The residual range of the Sicilian fir (A. nebrodensis) is located in the municipality of Polizzi Generosa (Palermo, Sicily, Italy) and lies in the Madonie Regional Park, which covers an area of 40,000 hectares in the north–central part of Sicily (southern Italy). The study area is bounded by the following coordinates: upper-left: 14°0′52″ E, 37°50′52″; upper-right: 14°2′36″ E, 37°50′52″; bottom-right: 14°2′36″ E, 37°49′49″; and bottom-left: 14°0′52″ E, 37°50′52″ (coordinate system: WGS84–WebMercator; see Figure 1). The 30 relict trees grow between 1400 and 1700 m elevation a.s.l. on a prevailing north–northwestern slope, where vegetation is dominated by Quercus ilex L. and Ilex aquifolium L. in the lower sites and by Q. petraea (Matt.) Liebl. and Fagus sylvatica L. in the higher sites, both forming unevenly spread groves. The A. nebrodensis trees are extremely fragmented; some are located near or within beech groves, or near oak formations, where they benefit from soil nutrients and the protection of the surrounding crowns; others are isolated, growing on screes and bare soil, exposed to strong winds and extreme weather events [9]. In the natural range of A. nebrodensis, soils are generally poor and shallow, on quartz-arenitic substrate, often extremely rocky and stony near ridges and screes.

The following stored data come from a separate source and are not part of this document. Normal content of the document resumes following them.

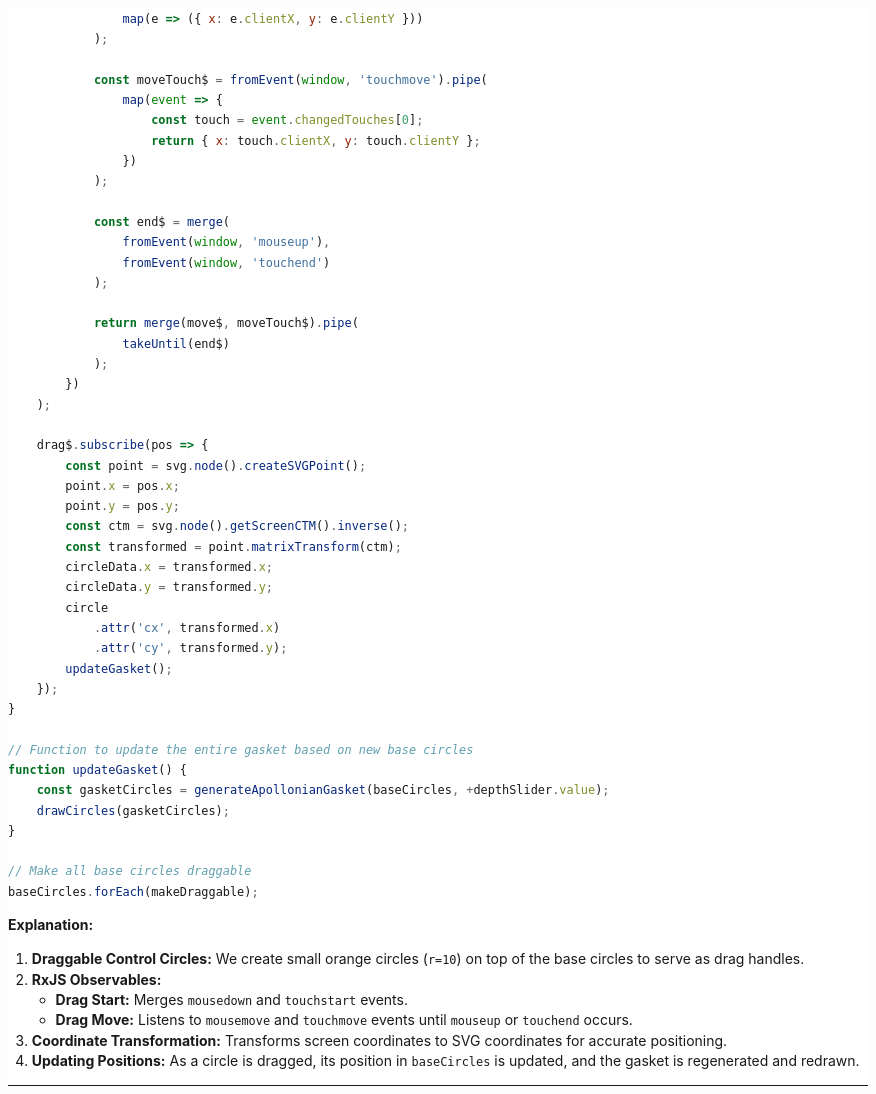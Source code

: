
 ```javascript
                map(e => ({ x: e.clientX, y: e.clientY }))
            );

            const moveTouch$ = fromEvent(window, 'touchmove').pipe(
                map(event => {
                    const touch = event.changedTouches[0];
                    return { x: touch.clientX, y: touch.clientY };
                })
            );

            const end$ = merge(
                fromEvent(window, 'mouseup'),
                fromEvent(window, 'touchend')
            );

            return merge(move$, moveTouch$).pipe(
                takeUntil(end$)
            );
        })
    );

    drag$.subscribe(pos => {
        const point = svg.node().createSVGPoint();
        point.x = pos.x;
        point.y = pos.y;
        const ctm = svg.node().getScreenCTM().inverse();
        const transformed = point.matrixTransform(ctm);
        circleData.x = transformed.x;
        circleData.y = transformed.y;
        circle
            .attr('cx', transformed.x)
            .attr('cy', transformed.y);
        updateGasket();
    });
}

// Function to update the entire gasket based on new base circles
function updateGasket() {
    const gasketCircles = generateApollonianGasket(baseCircles, +depthSlider.value);
    drawCircles(gasketCircles);
}

// Make all base circles draggable
baseCircles.forEach(makeDraggable);
```

**Explanation:**

1. **Draggable Control Circles:** We create small orange circles (`r=10`) on top of the base circles to serve as drag handles.
2. **RxJS Observables:**
    - **Drag Start:** Merges `mousedown` and `touchstart` events.
    - **Drag Move:** Listens to `mousemove` and `touchmove` events until `mouseup` or `touchend` occurs.
3. **Coordinate Transformation:** Transforms screen coordinates to SVG coordinates for accurate positioning.
4. **Updating Positions:** As a circle is dragged, its position in `baseCircles` is updated, and the gasket is regenerated and redrawn.

---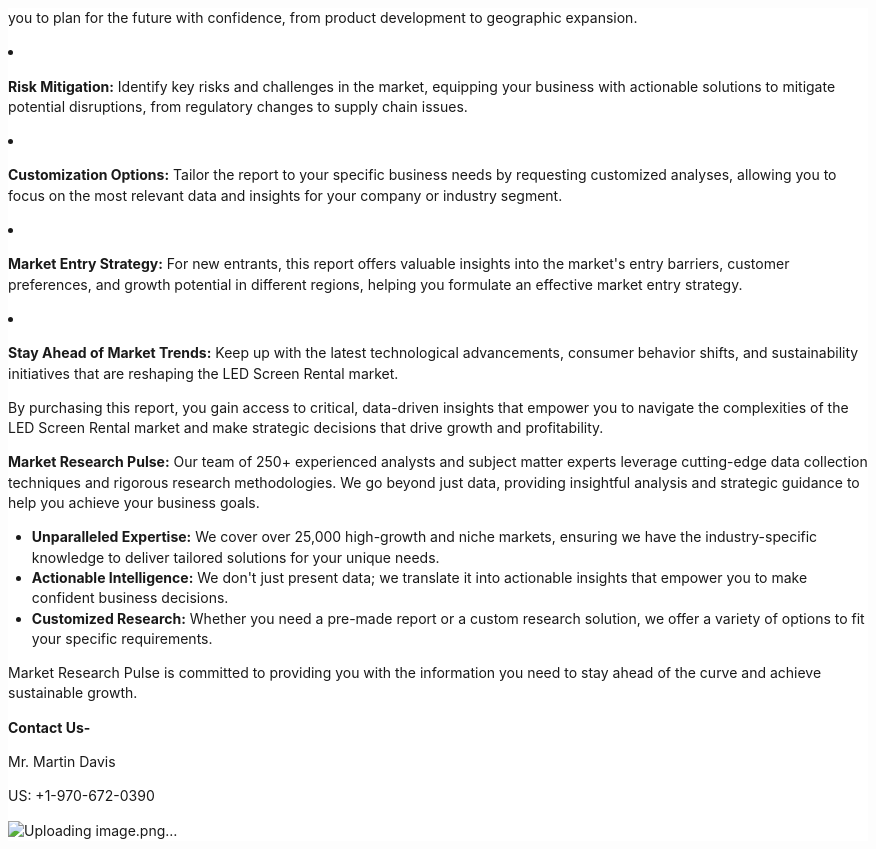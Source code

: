 you to plan for the future with confidence, from product development to geographic expansion.</p></li><li><p><strong>Risk Mitigation:</strong> Identify key risks and challenges in the market, equipping your business with actionable solutions to mitigate potential disruptions, from regulatory changes to supply chain issues.</p></li><li><p><strong>Customization Options:</strong> Tailor the report to your specific business needs by requesting customized analyses, allowing you to focus on the most relevant data and insights for your company or industry segment.</p></li><li><p><strong>Market Entry Strategy:</strong> For new entrants, this report offers valuable insights into the market's entry barriers, customer preferences, and growth potential in different regions, helping you formulate an effective market entry strategy.</p></li><li><p><strong>Stay Ahead of Market Trends:</strong> Keep up with the latest technological advancements, consumer behavior shifts, and sustainability initiatives that are reshaping the LED Screen Rental market.</p></li></ol><p>By purchasing this report, you gain access to critical, data-driven insights that empower you to navigate the complexities of the LED Screen Rental market and make strategic decisions that drive growth and profitability.</p><p><strong>Market Research Pulse:</strong>&nbsp;Our team of 250+ experienced analysts and subject matter experts leverage cutting-edge data collection techniques and rigorous research methodologies. We go beyond just data, providing insightful analysis and strategic guidance to help you achieve your business goals.</p><ul><li><strong>Unparalleled Expertise:</strong>&nbsp;We cover over 25,000 high-growth and niche markets, ensuring we have the industry-specific knowledge to deliver tailored solutions for your unique needs.</li><li><strong>Actionable Intelligence:</strong>&nbsp;We don't just present data; we translate it into actionable insights that empower you to make confident business decisions.</li><li><strong>Customized Research:</strong>&nbsp;Whether you need a pre-made report or a custom research solution, we offer a variety of options to fit your specific requirements.</li></ul><p>Market Research Pulse is committed to providing you with the information you need to stay ahead of the curve and achieve sustainable growth.</p><p><strong>Contact Us-</strong></p><p>Mr. Martin Davis</p><p>US: +1-970-672-0390</p>
![Uploading image.png…]()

2.3. Climatological and Meteorological Data

2.3.1. ERA5-Land Climatological Dataset

An important part of this research was the analysis of key climatological variables over a long-term period (spanning 75 years, from 1950 to 2024), complemented by locally observed meteorological variables. The long-term climatological analysis was conducted using the ERA5-Land climatological dataset, distributed by the European Center for Medium-Range Weather Forecasts (ECMWF). The dataset provides hourly estimates, from 1950 to nearly the present, of key climatic variables, including precipitation and temperature, at a spatial resolution of approximately 9 km [21]. The analysis was conducted on the pixel in which the study area is located (pixel center coordinates: 13°59′54″ E 37°47′48″ N). Temperature and precipitation data were resampled from hourly to daily frequency, then aggregated to monthly and annual time steps, to derive time series for several variables: average temperature (TAAT), average coldest-month temperature (TACM), average hottest-month temperature (THAT), average absolute minimum temperature (TAAMT), and monthly and yearly cumulative precipitation (PM and PY, respectively). The Standardized Precipitation Evapotranspiration Index (SPEI) was employed in this study to quantitatively evaluate the spatio-temporal variability of aridity conditions. The potential evapotranspiration (PET) was computed using the Penman–Monteith equation, which is widely recognized for its accuracy in representing evapotranspiration processes [22]. The SPEI values were computed at a 12-month temporal scale, facilitating the characterization of long-term aridity patterns within the study area.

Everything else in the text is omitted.